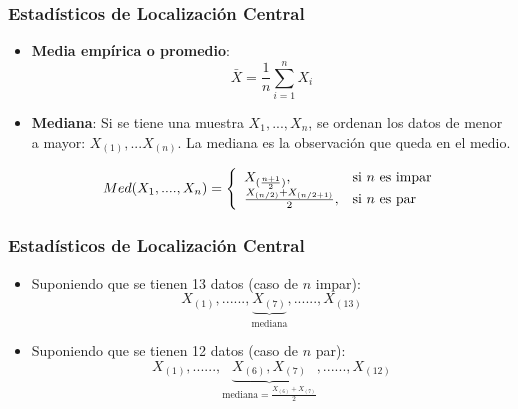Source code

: \documentclass{beamer}
\begin{document}
\begin{frame}
\frametitle{Estadísticos de Localización  Central}

\begin{itemize}
\item \textbf{{\color{blue}Media empírica o promedio}}:
$$\bar{X}=\frac{1}{n}\sum_{i=1}^n X_i$$


\item \textbf{{\color{blue}Mediana}}: Si se tiene una muestra $X_1,...,X_n$, se ordenan los datos de menor a mayor:
$X_{(1)},...X_{(n)}$. La mediana es la observación que queda en el
medio.

$$Med(X_1,....,X_n)=\left\{
                      \begin{array}{ll}
                        X_{(\frac{n+1}{2})}, & \hbox{si $n$ es impar} \\
                        \frac{X_{(n/2)}+X_{(n/2+1)}}{2}, & \hbox{si $n$ es par}
                      \end{array}
                    \right.
$$
\end{itemize}
\end{frame}







\begin{frame}
\frametitle{Estadísticos de Localización  Central}

\begin{itemize}
\item Suponiendo que se tienen 13 datos (caso de $n$ impar): $$X_{(1)},......,\underbrace{X_{(7)}}_\text{mediana},......,X_{(13)}$$

\item Suponiendo que se tienen 12 datos (caso de $n$ par): $$X_{(1)},......,\underbrace{X_{(6)},X_{(7)}}_\text{mediana$=\frac{X_{(6)}+X_{(7)}}{2}$},......,X_{(12)}$$
\end{itemize}
\end{frame}
\end{document}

**Aim of the exercise:** In the data above, how many lines contain the string "datos"? Answer with the number only.

**Solution:** 3